Mostly celebrated by the people of Akropong, Aburi, Amanokrom, Mamfe North of Accra. A period of remembrance and thanksgiving to the gods for their mercies and a renewal of family and social ties. It marks the belief in life after death, hence the unceasing pouring of chiefs in real pomp and pageantry with the chiefs and queen-mothers riding in palanquins, shaded by traditional umbrellas and supported by warriors.
9) Kundum Festival (Yam Festival)
Mostly celebrated in the Western Regions by the chiefs and people of Sekondi coastal tribes, the Ashantas and Nzemas between July and November. It moves west from Takoradi to town after town at weekly intervals. It is celebrated to remember their ancestors and ask for their help and protection. It is also used to purify the whole state, and celebrates the goddess of the fertility for providing a bumper harvest. It may be regarded as a harvest festival, as well as a period for remembering the dead, cleansing the community and setting new goals for the coming year.
8) AFENORTO(Staying At Home)
Celebrated by the people of Mepe/Volta Region about 74km North-East of Accra. This festival is celebrated annually by the people to take stock of their lives, strengthen family and friendship bonds and pay homage to their ancestors through pouring of libation and funeral obsequies. It's also the period during which the people take stock of their lives and plan for the future; when young men meet their future spouses and pay homage to their ancestors through libations and funeral obsequies; and undertake development project
7) Edina Buronya
Celebrated on the first Thursday of the New Year by the people of Elmina.
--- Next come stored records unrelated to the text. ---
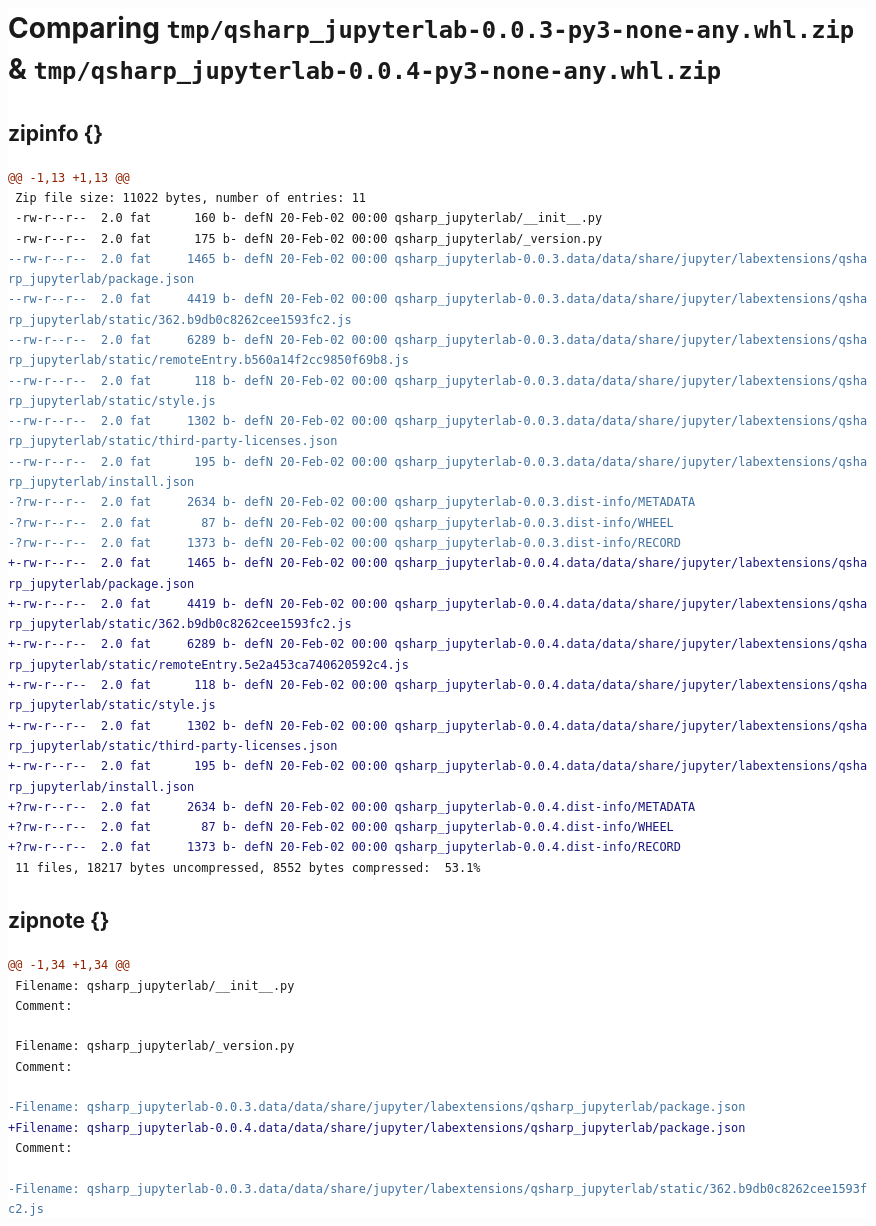 # Comparing `tmp/qsharp_jupyterlab-0.0.3-py3-none-any.whl.zip` & `tmp/qsharp_jupyterlab-0.0.4-py3-none-any.whl.zip`

## zipinfo {}

```diff
@@ -1,13 +1,13 @@
 Zip file size: 11022 bytes, number of entries: 11
 -rw-r--r--  2.0 fat      160 b- defN 20-Feb-02 00:00 qsharp_jupyterlab/__init__.py
 -rw-r--r--  2.0 fat      175 b- defN 20-Feb-02 00:00 qsharp_jupyterlab/_version.py
--rw-r--r--  2.0 fat     1465 b- defN 20-Feb-02 00:00 qsharp_jupyterlab-0.0.3.data/data/share/jupyter/labextensions/qsharp_jupyterlab/package.json
--rw-r--r--  2.0 fat     4419 b- defN 20-Feb-02 00:00 qsharp_jupyterlab-0.0.3.data/data/share/jupyter/labextensions/qsharp_jupyterlab/static/362.b9db0c8262cee1593fc2.js
--rw-r--r--  2.0 fat     6289 b- defN 20-Feb-02 00:00 qsharp_jupyterlab-0.0.3.data/data/share/jupyter/labextensions/qsharp_jupyterlab/static/remoteEntry.b560a14f2cc9850f69b8.js
--rw-r--r--  2.0 fat      118 b- defN 20-Feb-02 00:00 qsharp_jupyterlab-0.0.3.data/data/share/jupyter/labextensions/qsharp_jupyterlab/static/style.js
--rw-r--r--  2.0 fat     1302 b- defN 20-Feb-02 00:00 qsharp_jupyterlab-0.0.3.data/data/share/jupyter/labextensions/qsharp_jupyterlab/static/third-party-licenses.json
--rw-r--r--  2.0 fat      195 b- defN 20-Feb-02 00:00 qsharp_jupyterlab-0.0.3.data/data/share/jupyter/labextensions/qsharp_jupyterlab/install.json
-?rw-r--r--  2.0 fat     2634 b- defN 20-Feb-02 00:00 qsharp_jupyterlab-0.0.3.dist-info/METADATA
-?rw-r--r--  2.0 fat       87 b- defN 20-Feb-02 00:00 qsharp_jupyterlab-0.0.3.dist-info/WHEEL
-?rw-r--r--  2.0 fat     1373 b- defN 20-Feb-02 00:00 qsharp_jupyterlab-0.0.3.dist-info/RECORD
+-rw-r--r--  2.0 fat     1465 b- defN 20-Feb-02 00:00 qsharp_jupyterlab-0.0.4.data/data/share/jupyter/labextensions/qsharp_jupyterlab/package.json
+-rw-r--r--  2.0 fat     4419 b- defN 20-Feb-02 00:00 qsharp_jupyterlab-0.0.4.data/data/share/jupyter/labextensions/qsharp_jupyterlab/static/362.b9db0c8262cee1593fc2.js
+-rw-r--r--  2.0 fat     6289 b- defN 20-Feb-02 00:00 qsharp_jupyterlab-0.0.4.data/data/share/jupyter/labextensions/qsharp_jupyterlab/static/remoteEntry.5e2a453ca740620592c4.js
+-rw-r--r--  2.0 fat      118 b- defN 20-Feb-02 00:00 qsharp_jupyterlab-0.0.4.data/data/share/jupyter/labextensions/qsharp_jupyterlab/static/style.js
+-rw-r--r--  2.0 fat     1302 b- defN 20-Feb-02 00:00 qsharp_jupyterlab-0.0.4.data/data/share/jupyter/labextensions/qsharp_jupyterlab/static/third-party-licenses.json
+-rw-r--r--  2.0 fat      195 b- defN 20-Feb-02 00:00 qsharp_jupyterlab-0.0.4.data/data/share/jupyter/labextensions/qsharp_jupyterlab/install.json
+?rw-r--r--  2.0 fat     2634 b- defN 20-Feb-02 00:00 qsharp_jupyterlab-0.0.4.dist-info/METADATA
+?rw-r--r--  2.0 fat       87 b- defN 20-Feb-02 00:00 qsharp_jupyterlab-0.0.4.dist-info/WHEEL
+?rw-r--r--  2.0 fat     1373 b- defN 20-Feb-02 00:00 qsharp_jupyterlab-0.0.4.dist-info/RECORD
 11 files, 18217 bytes uncompressed, 8552 bytes compressed:  53.1%
```

## zipnote {}

```diff
@@ -1,34 +1,34 @@
 Filename: qsharp_jupyterlab/__init__.py
 Comment: 
 
 Filename: qsharp_jupyterlab/_version.py
 Comment: 
 
-Filename: qsharp_jupyterlab-0.0.3.data/data/share/jupyter/labextensions/qsharp_jupyterlab/package.json
+Filename: qsharp_jupyterlab-0.0.4.data/data/share/jupyter/labextensions/qsharp_jupyterlab/package.json
 Comment: 
 
-Filename: qsharp_jupyterlab-0.0.3.data/data/share/jupyter/labextensions/qsharp_jupyterlab/static/362.b9db0c8262cee1593fc2.js
```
This is essentially the Ghanaian version of Christmas, established during the time of the Dutch colonialists. As well as a fish-catching ritual, there is also a great deal of drumming and dancing throughout this event
6) ADAE and Akwasidae (festival of Purifying of the Ashantis’ ancestral stools)Also referred to as the Festival of the Asante. Celebrated every 40th day (once every 6 weeks). Especially magnificent when it falls on a Sunday (Akwasidae) when the King, riding in a palanquin and adorned with all his gold ornaments comes out to receive the homage of his sub-chiefs and people. It is a colour procession with coloured canopies and umbrellas, drummers, dancers, horn-blowers and praise singers. The biggest festival of the year is the 9th festival, known as the Adaekese. During the festivals the Kings of Asante worship their ancestral stools and skeletons of the past Kings preserved at the Bantama mausoleum. Kumasi, 168 miles north of Accra
Celebrated by the Sandema, Upper East Region, 839 km north of Accra during the December period. The annual FIOK festival is celebrated by the Builsas of Sandema. This is a War festival which re-enacts the ancient heroic exploits of the Builsas. Amidst drumming and dancing, the gods are invoked for protection and for a bountiful harvest.
4) Apoo FestivalThe Apoo Festival is celebrated by the chiefs and people of Techiman, Nkroranza and Wenchi traditional areas. It was initially celebrated in the month of March but now it has extended into the month of April. The festival is said to have originated from Bonso-Manso the capital of a once upon a time kingdom, Bono Kingdom. “Apoo” is an Akan word which literally means rejection. So the implication of having such a festival is for the rejection of all forms undesirable happenings including diseases, poverty, calamities and all other illness.
3) DIPO (Puberty Rites)
A puberty festival to initiate young girls into womanhood with a parade in attire close to nudity. Held in Krobo land, 50 miles east of Accra.April.
2) Fetu Afahye FestivalAn annual festival celebrated by the people and chiefs of Cape Coast Traditional Area in the Central Region of Ghana. Once upon a time there had been a plague in Cape Coast as history has it. It was cat.astrophic hence demanded the intervention from their gods. However, it is believed that the inhabitants of Cape Coast and its environs were able to eliminate this plague with the help of their gods, hence, the name “Fetu” originally known as “Efin Tu”-doing away with dirt. It is also observed to commemorate a pumper harvest from the sea as well as performing rituals to thank the seventy seven (77) gods of Oguaa Traditional Area
1) Adae Kese Festival
Adae Kesie festival is also called the Big Adae festival, an ancestral celebration of the chiefs and people of Asante in the Ashanti region of Ghana. Adae is an Asante’s word which means a sleeping place. Generally, among the Asante’s, Sunday is a day set aside by the traditional chiefs and peoples of Asante nationwide of Ghana to invoke their dead ancestral spirits who they look upon for guidance and protection. It is celebrated in the month of December by the Ashanti Kingdom, Akwasidae (Adaeketawa) is observed nine times in a year on a forty day interval period.